_DATA EXCERPTS_:
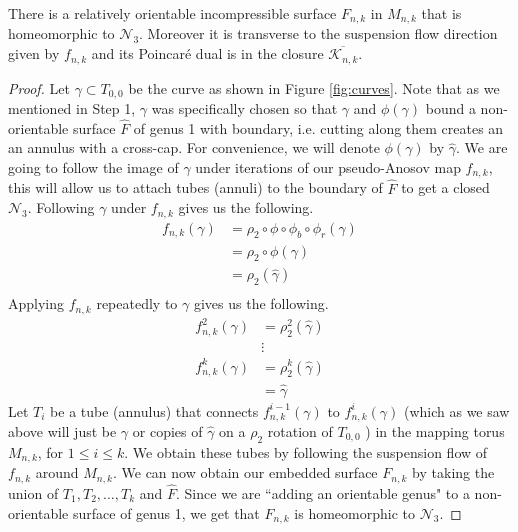 \begin{lem}
\label{lem:genus3}
There is a relatively orientable incompressible surface $F_{n,k}$ in $M_{n,k}$ that is homeomorphic to $\mathcal{N}_3$.
Moreover it is transverse to the suspension flow direction given by $f_{n,k}$ and its Poincar\'e dual is in
the closure $\overline{\mathcal{K}_{n,k}}$.
\end{lem}
\begin{proof}
  Let $\gamma \subset T_{0,0}$ be the curve as shown in Figure \ref{fig:curves}. Note that as we mentioned in Step 1,
  $\gamma$ was specifically chosen so that $\gamma$ and $\phi(\gamma)$ bound a non-orientable surface
  $\hat{F}$ of genus 1 with boundary, i.e. cutting along them creates an an annulus with a cross-cap. For
  convenience, we will denote $\phi(\gamma)$ by $\hat{\gamma}$. We are going to follow the image of $\gamma$
  under iterations of our pseudo-Anosov map $f_{n,k}$, this will allow us to attach tubes (annuli) to the
  boundary of $\hat{F}$ to get a closed $\mathcal{N}_3$. Following $\gamma$ under $f_{n,k}$ gives us the
  following.
  \begin{align*}
    f_{n,k}(\gamma) &= \rho_2 \circ \phi \circ \phi_b \circ \phi_r(\gamma) \\
                    &= \rho_2 \circ \phi(\gamma) \\
                    &= \rho_2(\hat{\gamma}) \\
  \end{align*}
  Applying $f_{n,k}$ repeatedly to ${\gamma}$ gives us the following.
  \begin{align*}
    f^2_{n,k}(\gamma) &= \rho_2^2(\hat{\gamma}) \\
                      &\vdots \\
    f^k_{n,k}(\gamma) &= \rho_2^k(\hat{\gamma})\\
                      &= \hat{\gamma}
  \end{align*}
  Let $T_i$ be a tube (annulus) that connects $f_{n,k}^{i-1}(\gamma)$ to $f_{n,k}^i(\gamma)$
  (which as we saw above will just be $\gamma$ or copies of $\hat{\gamma}$ on a $\rho_2$ rotation of $T_{0,0}$
  ) in the mapping torus $M_{n,k}$, for $1 \leq i \leq k$. We obtain these tubes by following the suspension
  flow of $f_{n,k}$ around $M_{n,k}$. We can now obtain our embedded surface $F_{n,k}$ by taking the union of
  $T_1,T_2,\dots,T_k$ and $\hat{F}$. Since we are ``adding an orientable genus" to a non-orientable surface of
  genus 1, we get that $F_{n,k}$ is homeomorphic to $\mathcal{N}_3$.


\end{proof}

_AIM OF THE TASK_:
In the records above, find every line containing the word "tubes" and show it.

_PROBLEM SOLUTION_:
  under iterations of our pseudo-Anosov map $f_{n,k}$, this will allow us to attach tubes (annuli) to the
  ) in the mapping torus $M_{n,k}$, for $1 \leq i \leq k$. We obtain these tubes by following the suspension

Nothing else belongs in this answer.